◆ Assignment ◆
Please output exactly the part of the records below that opens with the line containing "design the API." and closes with the line containing "full API Connect", both lines included, and nothing else.

◆ Records supplied ◆

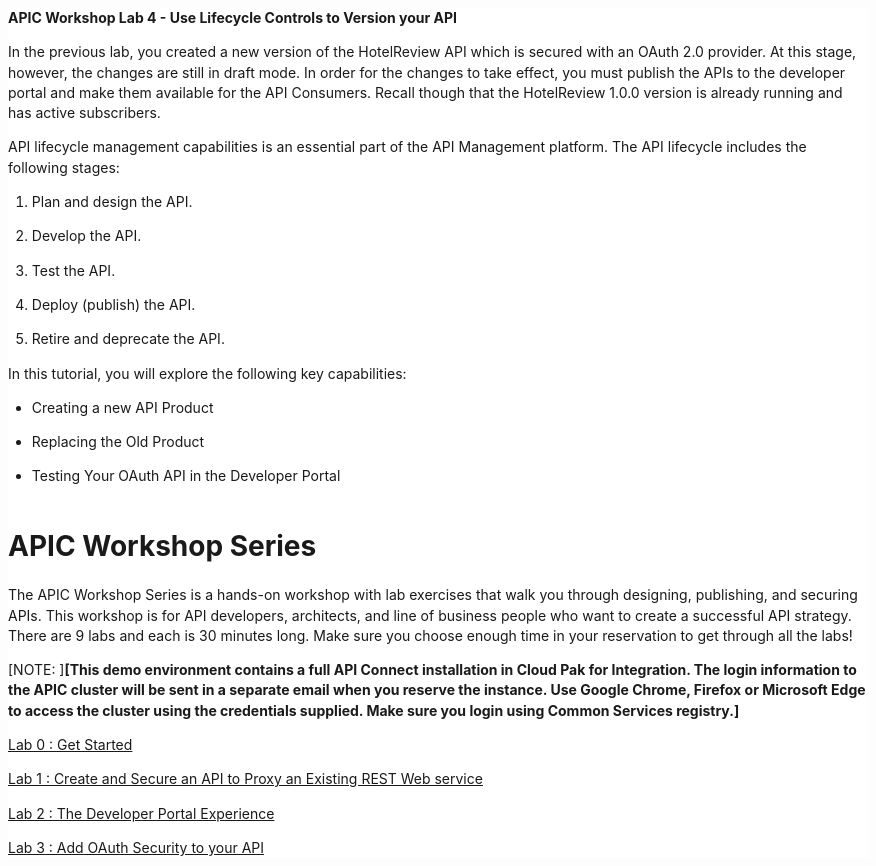 **APIC Workshop Lab 4 - Use Lifecycle Controls to Version your API**

In the previous lab, you created a new version of the HotelReview API
which is secured with an OAuth 2.0 provider. At this stage, however, the
changes are still in draft mode. In order for the changes to take
effect, you must publish the APIs to the developer portal and make them
available for the API Consumers. Recall though that the HotelReview 1.0.0
version is already running and has active subscribers.

API lifecycle management capabilities is an essential part of the API
Management platform. The API lifecycle includes the following stages:

1.  Plan and design the API.

2.  Develop the API.

3.  Test the API.

4.  Deploy (publish) the API.

5.  Retire and deprecate the API.

In this tutorial, you will explore the following key capabilities:

-   Creating a new API Product

-   Replacing the Old Product

-   Testing Your OAuth API in the Developer Portal

 APIC Workshop Series
==================================================================================================================================================================================================================

The APIC Workshop Series is a hands-on workshop with lab exercises that
walk you through designing, publishing, and securing APIs. This workshop
is for API developers, architects, and line of business people who want
to create a successful API strategy. There are 9 labs and each is 30
minutes long. Make sure you choose enough time in your reservation to
get through all the labs! 


[NOTE: ]**[This demo environment contains a
full API Connect installation in Cloud Pak for Integration. The login
information to the APIC cluster will be sent in a separate email when
you reserve the instance. Use Google Chrome, Firefox or Microsoft Edge
to access the cluster using the credentials supplied. Make sure you
login using Common Services registry.]**

[Lab 0 : Get Started](https://github.com/glenchristian/APICv10/tree/main/instructions/Lab0)

[Lab 1 : Create and Secure an API to Proxy an Existing REST Web
service](https://github.com/glenchristian/APICv10/tree/main/instructions/Lab1)

[Lab 2 : The Developer Portal
Experience](https://github.com/glenchristian/APICv10/tree/main/instructions/Lab2)

[Lab 3 : Add OAuth Security to your
API](https://github.com/glenchristian/APICv10/tree/main/instructions/Lab3)
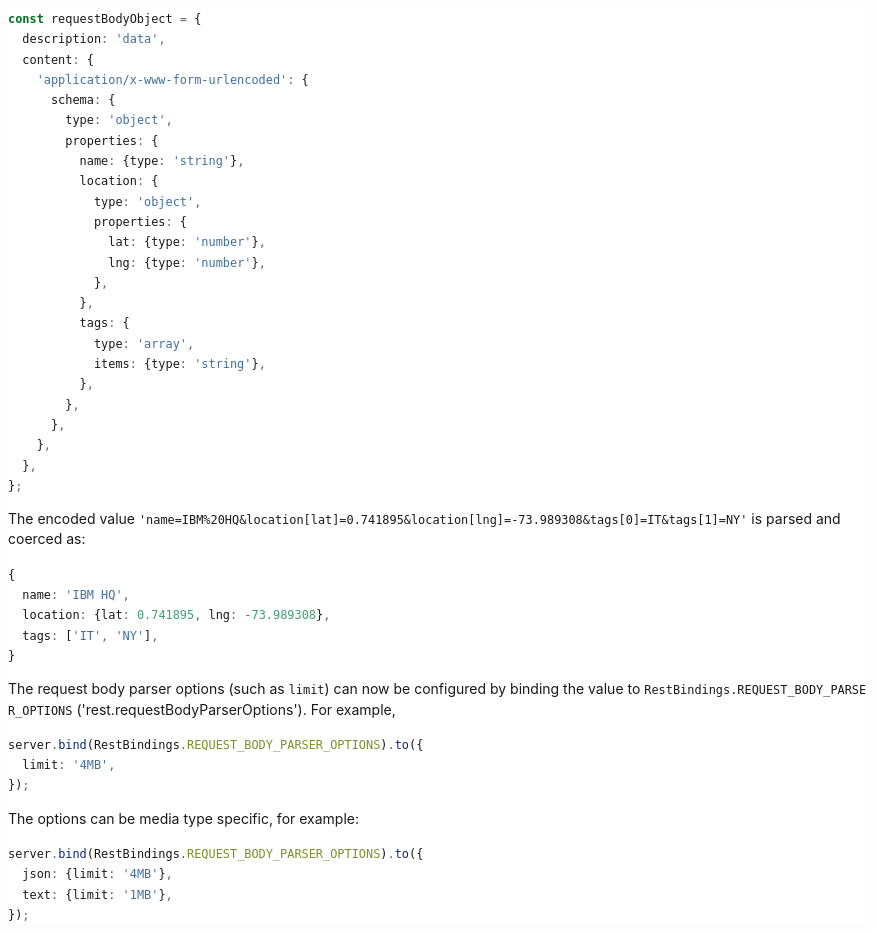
 ```ts
const requestBodyObject = {
  description: 'data',
  content: {
    'application/x-www-form-urlencoded': {
      schema: {
        type: 'object',
        properties: {
          name: {type: 'string'},
          location: {
            type: 'object',
            properties: {
              lat: {type: 'number'},
              lng: {type: 'number'},
            },
          },
          tags: {
            type: 'array',
            items: {type: 'string'},
          },
        },
      },
    },
  },
};
```

The encoded value
`'name=IBM%20HQ&location[lat]=0.741895&location[lng]=-73.989308&tags[0]=IT&tags[1]=NY'`
is parsed and coerced as:

```ts
{
  name: 'IBM HQ',
  location: {lat: 0.741895, lng: -73.989308},
  tags: ['IT', 'NY'],
}
```

The request body parser options (such as `limit`) can now be configured by
binding the value to `RestBindings.REQUEST_BODY_PARSER_OPTIONS`
('rest.requestBodyParserOptions'). For example,

```ts
server.bind(RestBindings.REQUEST_BODY_PARSER_OPTIONS).to({
  limit: '4MB',
});
```

The options can be media type specific, for example:

```ts
server.bind(RestBindings.REQUEST_BODY_PARSER_OPTIONS).to({
  json: {limit: '4MB'},
  text: {limit: '1MB'},
});
```
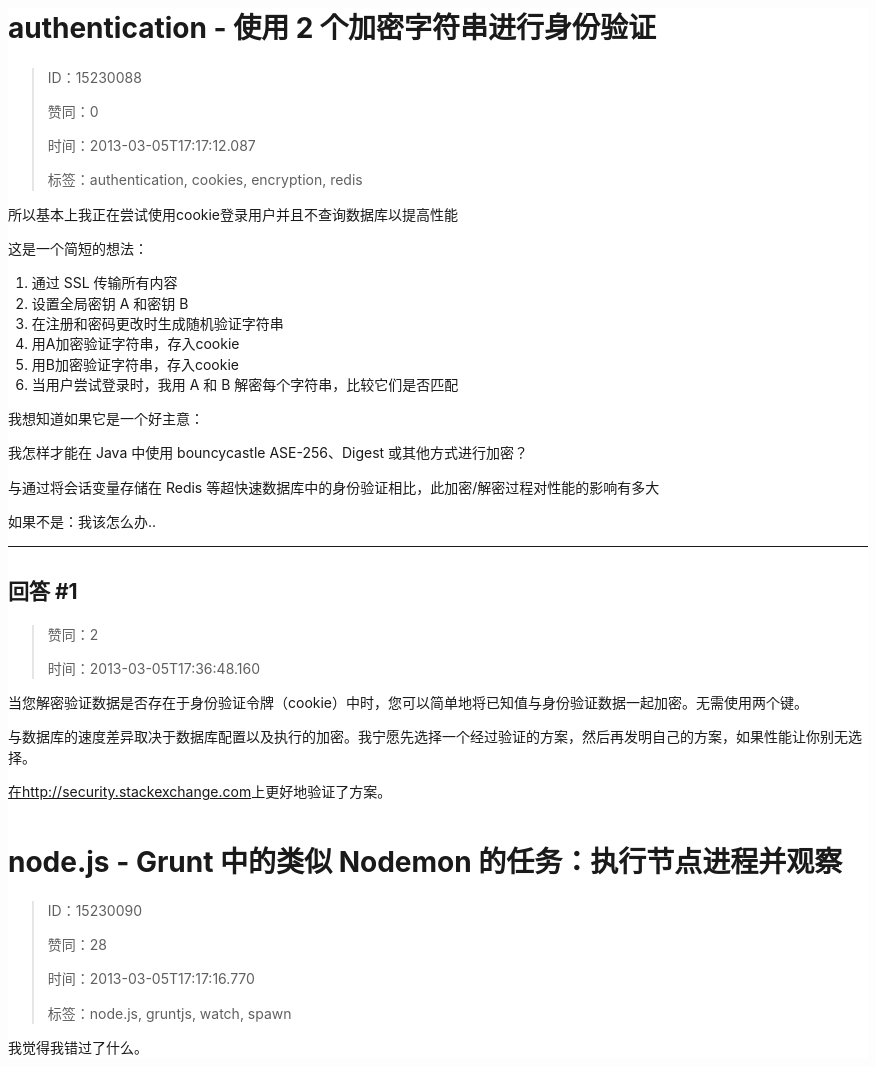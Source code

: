 # authentication - 使用 2 个加密字符串进行身份验证

> ID：15230088
> 
> 赞同：0
> 
> 时间：2013-03-05T17:17:12.087
> 
> 标签：authentication, cookies, encryption, redis

所以基本上我正在尝试使用cookie登录用户并且不查询数据库以提高性能

这是一个简短的想法：

1.  通过 SSL 传输所有内容
2.  设置全局密钥 A 和密钥 B
3.  在注册和密码更改时生成随机验证字符串
4.  用A加密验证字符串，存入cookie
5.  用B加密验证字符串，存入cookie
6.  当用户尝试登录时，我用 A 和 B 解密每个字符串，比较它们是否匹配

我想知道如果它是一个好主意：

我怎样才能在 Java 中使用 bouncycastle ASE-256、Digest 或其他方式进行加密？

与通过将会话变量存储在 Redis 等超快速数据库中的身份验证相比，此加密/解密过程对性能的影响有多大

如果不是：我该怎么办..

* * *

## 回答 #1

> 赞同：2
> 
> 时间：2013-03-05T17:36:48.160

当您解密验证数据是否存在于身份验证令牌（cookie）中时，您可以简单地将已知值与身份验证数据一起加密。无需使用两个键。

与数据库的速度差异取决于数据库配置以及执行的加密。我宁愿先选择一个经过验证的方案，然后再发明自己的方案，如果性能让你别无选择。

[在http://security.stackexchange.com](http://security.stackexchange.com)上更好地验证了方案。

# node.js - Grunt 中的类似 Nodemon 的任务：执行节点进程并观察

> ID：15230090
> 
> 赞同：28
> 
> 时间：2013-03-05T17:17:16.770
> 
> 标签：node.js, gruntjs, watch, spawn

我觉得我错过了什么。
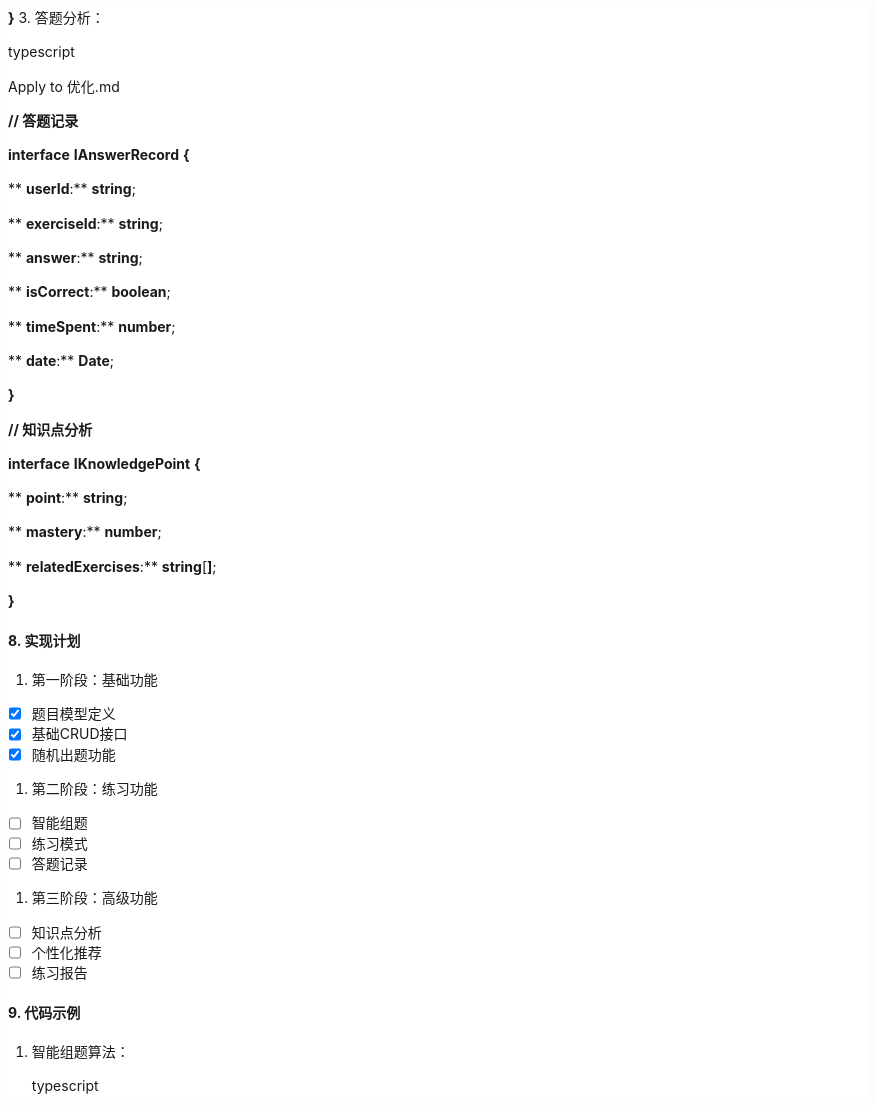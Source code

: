    **}**
3. 答题分析：

   typescript

   Apply to 优化.md

   **// 答题记录**

   **interface** **IAnswerRecord** **{**

   **  **userId**:** **string**;

   **  **exerciseId**:** **string**;

   **  **answer**:** **string**;

   **  **isCorrect**:** **boolean**;

   **  **timeSpent**:** **number**;

   **  **date**:** **Date**;

   **}**

   **// 知识点分析**

   **interface** **IKnowledgePoint** **{**

   **  **point**:** **string**;

   **  **mastery**:** **number**;

   **  **relatedExercises**:** **string**[**]**;

   **}**

#### 8. 实现计划

1. 第一阶段：基础功能

* [X] 题目模型定义
* [X] 基础CRUD接口
* [X] 随机出题功能

1. 第二阶段：练习功能

* [ ] 智能组题
* [ ] 练习模式
* [ ] 答题记录

1. 第三阶段：高级功能

* [ ] 知识点分析
* [ ] 个性化推荐
* [ ] 练习报告

#### 9. 代码示例

1. 智能组题算法：

   typescript
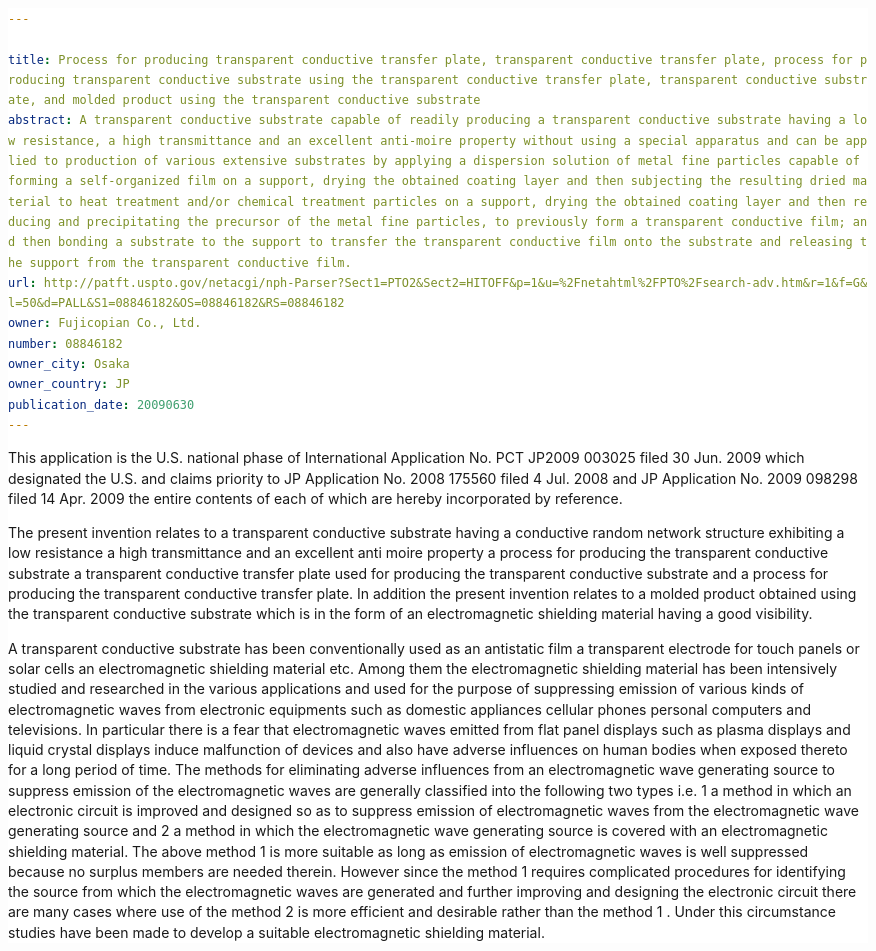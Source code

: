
 ```yaml
---

title: Process for producing transparent conductive transfer plate, transparent conductive transfer plate, process for producing transparent conductive substrate using the transparent conductive transfer plate, transparent conductive substrate, and molded product using the transparent conductive substrate
abstract: A transparent conductive substrate capable of readily producing a transparent conductive substrate having a low resistance, a high transmittance and an excellent anti-moire property without using a special apparatus and can be applied to production of various extensive substrates by applying a dispersion solution of metal fine particles capable of forming a self-organized film on a support, drying the obtained coating layer and then subjecting the resulting dried material to heat treatment and/or chemical treatment particles on a support, drying the obtained coating layer and then reducing and precipitating the precursor of the metal fine particles, to previously form a transparent conductive film; and then bonding a substrate to the support to transfer the transparent conductive film onto the substrate and releasing the support from the transparent conductive film.
url: http://patft.uspto.gov/netacgi/nph-Parser?Sect1=PTO2&Sect2=HITOFF&p=1&u=%2Fnetahtml%2FPTO%2Fsearch-adv.htm&r=1&f=G&l=50&d=PALL&S1=08846182&OS=08846182&RS=08846182
owner: Fujicopian Co., Ltd.
number: 08846182
owner_city: Osaka
owner_country: JP
publication_date: 20090630
---
```

This application is the U.S. national phase of International Application No. PCT JP2009 003025 filed 30 Jun. 2009 which designated the U.S. and claims priority to JP Application No. 2008 175560 filed 4 Jul. 2008 and JP Application No. 2009 098298 filed 14 Apr. 2009 the entire contents of each of which are hereby incorporated by reference.

The present invention relates to a transparent conductive substrate having a conductive random network structure exhibiting a low resistance a high transmittance and an excellent anti moire property a process for producing the transparent conductive substrate a transparent conductive transfer plate used for producing the transparent conductive substrate and a process for producing the transparent conductive transfer plate. In addition the present invention relates to a molded product obtained using the transparent conductive substrate which is in the form of an electromagnetic shielding material having a good visibility.

A transparent conductive substrate has been conventionally used as an antistatic film a transparent electrode for touch panels or solar cells an electromagnetic shielding material etc. Among them the electromagnetic shielding material has been intensively studied and researched in the various applications and used for the purpose of suppressing emission of various kinds of electromagnetic waves from electronic equipments such as domestic appliances cellular phones personal computers and televisions. In particular there is a fear that electromagnetic waves emitted from flat panel displays such as plasma displays and liquid crystal displays induce malfunction of devices and also have adverse influences on human bodies when exposed thereto for a long period of time. The methods for eliminating adverse influences from an electromagnetic wave generating source to suppress emission of the electromagnetic waves are generally classified into the following two types i.e. 1 a method in which an electronic circuit is improved and designed so as to suppress emission of electromagnetic waves from the electromagnetic wave generating source and 2 a method in which the electromagnetic wave generating source is covered with an electromagnetic shielding material. The above method 1 is more suitable as long as emission of electromagnetic waves is well suppressed because no surplus members are needed therein. However since the method 1 requires complicated procedures for identifying the source from which the electromagnetic waves are generated and further improving and designing the electronic circuit there are many cases where use of the method 2 is more efficient and desirable rather than the method 1 . Under this circumstance studies have been made to develop a suitable electromagnetic shielding material.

◆ Worked solution ◆
1.  Plan and design the API.

2.  Develop the API.

3.  Test the API.

4.  Deploy (publish) the API.

5.  Retire and deprecate the API.

In this tutorial, you will explore the following key capabilities:

-   Creating a new API Product

-   Replacing the Old Product

-   Testing Your OAuth API in the Developer Portal

 APIC Workshop Series
==================================================================================================================================================================================================================

The APIC Workshop Series is a hands-on workshop with lab exercises that
walk you through designing, publishing, and securing APIs. This workshop
is for API developers, architects, and line of business people who want
to create a successful API strategy. There are 9 labs and each is 30
minutes long. Make sure you choose enough time in your reservation to
get through all the labs! 


[NOTE: ]**[This demo environment contains a
full API Connect installation in Cloud Pak for Integration. The login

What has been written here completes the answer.